Courtesy of Gallup in the book First, Break All The Rules, we are given a useful business definition of what talent is:
“A recurring pattern of thought, feeling or behavior that can be productively applied.”
Straight away we can see how this definition is significantly broader than the typical perception we grew up that reserved the label of “talent” for famous or exceptionally gifted people. Instead, we can now say that probably everyone has talent in one area or another, and furthermore, that talent is an ability that can be created through creating a positive pattern. It must be understood, however, that even though a talent can grow, it cannot be given. A person must create the talent for themselves – after all, we can’t create a pattern of thought, feeling, or behavior in someone else, can we? Of course not. We can only do this in ourselves.

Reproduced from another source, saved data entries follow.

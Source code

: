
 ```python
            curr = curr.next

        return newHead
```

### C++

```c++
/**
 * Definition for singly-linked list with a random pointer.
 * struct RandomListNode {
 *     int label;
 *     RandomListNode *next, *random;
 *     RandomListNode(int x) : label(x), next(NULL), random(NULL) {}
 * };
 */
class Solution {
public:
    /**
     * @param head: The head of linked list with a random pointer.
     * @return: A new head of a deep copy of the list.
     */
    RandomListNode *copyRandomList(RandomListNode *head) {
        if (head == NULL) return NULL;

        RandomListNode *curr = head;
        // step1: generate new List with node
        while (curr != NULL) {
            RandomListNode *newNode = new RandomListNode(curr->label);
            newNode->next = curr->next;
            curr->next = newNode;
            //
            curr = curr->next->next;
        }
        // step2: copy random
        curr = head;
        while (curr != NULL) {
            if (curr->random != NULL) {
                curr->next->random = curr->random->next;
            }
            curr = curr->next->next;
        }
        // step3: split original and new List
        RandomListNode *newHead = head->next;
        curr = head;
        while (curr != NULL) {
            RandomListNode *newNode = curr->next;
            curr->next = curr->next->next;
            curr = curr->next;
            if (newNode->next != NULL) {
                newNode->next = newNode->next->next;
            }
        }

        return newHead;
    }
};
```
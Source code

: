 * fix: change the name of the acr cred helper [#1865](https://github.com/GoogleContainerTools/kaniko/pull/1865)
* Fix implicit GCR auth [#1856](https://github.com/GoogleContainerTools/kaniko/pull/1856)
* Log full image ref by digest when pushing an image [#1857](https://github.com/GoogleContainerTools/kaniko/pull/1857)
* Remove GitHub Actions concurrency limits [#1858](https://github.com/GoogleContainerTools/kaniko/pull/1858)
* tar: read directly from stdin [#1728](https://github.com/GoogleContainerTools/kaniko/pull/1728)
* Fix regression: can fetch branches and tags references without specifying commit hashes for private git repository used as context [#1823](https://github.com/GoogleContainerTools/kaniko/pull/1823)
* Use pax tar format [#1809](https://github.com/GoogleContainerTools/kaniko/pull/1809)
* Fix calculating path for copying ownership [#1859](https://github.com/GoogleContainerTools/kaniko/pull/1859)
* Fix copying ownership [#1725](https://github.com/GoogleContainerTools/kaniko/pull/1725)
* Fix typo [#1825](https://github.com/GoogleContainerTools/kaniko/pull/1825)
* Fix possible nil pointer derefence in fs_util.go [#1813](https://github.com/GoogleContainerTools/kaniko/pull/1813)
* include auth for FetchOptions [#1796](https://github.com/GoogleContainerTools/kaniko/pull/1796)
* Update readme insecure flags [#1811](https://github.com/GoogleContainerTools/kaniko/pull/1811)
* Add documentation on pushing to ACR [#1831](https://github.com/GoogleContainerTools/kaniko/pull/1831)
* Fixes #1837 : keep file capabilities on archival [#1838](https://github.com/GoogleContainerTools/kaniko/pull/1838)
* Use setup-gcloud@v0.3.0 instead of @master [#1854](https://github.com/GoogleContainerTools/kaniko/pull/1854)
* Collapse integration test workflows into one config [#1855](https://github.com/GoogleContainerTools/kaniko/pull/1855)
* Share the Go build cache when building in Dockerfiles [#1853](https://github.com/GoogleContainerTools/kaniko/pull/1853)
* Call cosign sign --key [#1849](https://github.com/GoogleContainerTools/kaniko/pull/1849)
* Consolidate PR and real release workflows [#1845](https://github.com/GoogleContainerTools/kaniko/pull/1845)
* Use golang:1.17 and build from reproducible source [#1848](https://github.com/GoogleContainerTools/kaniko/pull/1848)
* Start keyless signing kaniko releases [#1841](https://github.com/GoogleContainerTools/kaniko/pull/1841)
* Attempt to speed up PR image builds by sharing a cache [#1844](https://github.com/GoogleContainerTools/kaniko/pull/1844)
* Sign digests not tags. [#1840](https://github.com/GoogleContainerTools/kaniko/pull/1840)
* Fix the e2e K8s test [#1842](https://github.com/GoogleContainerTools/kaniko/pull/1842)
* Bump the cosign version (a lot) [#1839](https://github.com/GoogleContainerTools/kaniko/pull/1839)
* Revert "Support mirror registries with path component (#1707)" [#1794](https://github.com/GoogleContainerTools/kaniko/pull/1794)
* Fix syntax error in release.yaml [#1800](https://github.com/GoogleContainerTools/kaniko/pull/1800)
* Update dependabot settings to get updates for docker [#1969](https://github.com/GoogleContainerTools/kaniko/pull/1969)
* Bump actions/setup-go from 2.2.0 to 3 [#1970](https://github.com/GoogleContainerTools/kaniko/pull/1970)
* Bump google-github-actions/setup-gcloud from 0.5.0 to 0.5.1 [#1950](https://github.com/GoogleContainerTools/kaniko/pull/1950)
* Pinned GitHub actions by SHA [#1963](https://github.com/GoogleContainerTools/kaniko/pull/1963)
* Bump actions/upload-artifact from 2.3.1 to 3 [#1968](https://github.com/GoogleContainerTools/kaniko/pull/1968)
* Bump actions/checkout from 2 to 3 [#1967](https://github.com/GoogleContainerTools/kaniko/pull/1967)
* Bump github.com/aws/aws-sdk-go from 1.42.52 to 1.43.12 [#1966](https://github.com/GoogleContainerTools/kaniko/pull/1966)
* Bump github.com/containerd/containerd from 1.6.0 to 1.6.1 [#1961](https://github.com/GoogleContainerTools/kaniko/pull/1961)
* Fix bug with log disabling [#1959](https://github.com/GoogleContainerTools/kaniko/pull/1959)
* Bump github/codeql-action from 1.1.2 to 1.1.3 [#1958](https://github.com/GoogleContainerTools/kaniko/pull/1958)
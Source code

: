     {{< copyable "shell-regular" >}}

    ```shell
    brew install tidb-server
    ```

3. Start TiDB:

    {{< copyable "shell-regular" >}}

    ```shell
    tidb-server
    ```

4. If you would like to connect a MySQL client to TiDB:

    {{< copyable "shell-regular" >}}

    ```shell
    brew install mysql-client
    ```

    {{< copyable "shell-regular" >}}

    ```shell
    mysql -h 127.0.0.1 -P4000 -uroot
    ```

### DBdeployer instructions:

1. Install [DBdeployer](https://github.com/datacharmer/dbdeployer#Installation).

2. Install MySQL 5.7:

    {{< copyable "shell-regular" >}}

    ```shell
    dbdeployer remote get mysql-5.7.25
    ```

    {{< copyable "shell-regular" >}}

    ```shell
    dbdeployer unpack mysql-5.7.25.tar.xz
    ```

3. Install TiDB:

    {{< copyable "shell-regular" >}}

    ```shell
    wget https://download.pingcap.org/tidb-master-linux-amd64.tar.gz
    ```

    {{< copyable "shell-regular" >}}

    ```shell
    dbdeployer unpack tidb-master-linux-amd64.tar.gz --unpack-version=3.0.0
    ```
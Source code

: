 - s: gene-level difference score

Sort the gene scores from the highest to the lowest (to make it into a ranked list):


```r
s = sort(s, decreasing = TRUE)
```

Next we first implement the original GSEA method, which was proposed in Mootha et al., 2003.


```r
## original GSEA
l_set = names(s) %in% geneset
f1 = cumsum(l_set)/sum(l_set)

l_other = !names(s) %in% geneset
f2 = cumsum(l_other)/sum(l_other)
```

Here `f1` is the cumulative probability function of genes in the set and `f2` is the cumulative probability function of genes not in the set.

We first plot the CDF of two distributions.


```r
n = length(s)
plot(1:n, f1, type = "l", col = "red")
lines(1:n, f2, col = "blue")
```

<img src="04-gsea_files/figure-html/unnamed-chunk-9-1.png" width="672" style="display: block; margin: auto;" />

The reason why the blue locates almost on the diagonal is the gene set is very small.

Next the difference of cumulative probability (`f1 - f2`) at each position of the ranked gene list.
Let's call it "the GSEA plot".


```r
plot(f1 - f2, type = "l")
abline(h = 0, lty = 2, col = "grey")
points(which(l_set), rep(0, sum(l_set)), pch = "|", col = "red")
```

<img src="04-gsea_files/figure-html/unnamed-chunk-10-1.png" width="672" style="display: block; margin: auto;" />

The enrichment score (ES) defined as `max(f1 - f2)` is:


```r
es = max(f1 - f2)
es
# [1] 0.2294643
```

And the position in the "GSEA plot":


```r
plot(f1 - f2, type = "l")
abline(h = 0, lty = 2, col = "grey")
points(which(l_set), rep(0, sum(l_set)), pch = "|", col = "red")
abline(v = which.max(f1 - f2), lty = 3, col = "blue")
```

How to transfer this information into finding, hiring, and retaining the best talent
As it turns out, this definition of talent is more complex and inclusive than we would (perhaps) like it to be. But that is the very beauty of it. Because it includes so many different positive patterns that people do, the power that this definition has is also multiplied. Take for example a hypothetical manager in search for a customer service employee. Without our definition, she might hire based primarily from experience or schooling. Yet with our definition, the things she would look for in an employee would clearly change. Does the applicant show a reoccurring pattern of thought, feeling or behavior that would favorably suit him for the position? Maybe it’s empathy towards others, or the ability to listen and provide helpful solutions. Both of these qualities would be classified as talents under our definition.
Or how about retaining our talented employees? The definition helps there, too. When a manager pays closer attention to the actual talents of their employees, they will see more opportunities to foster the growth of that talent within the life of both the employee and the business. In turn, a symbiotic relationship will emerge as the employee is able to use his talent, enjoy building upon it, and act as a successful piece of the business that recognizes and promotes his abilities.
Clifton, Don. (2010). First, Break All The Rules. New York, NY: Gallup Press.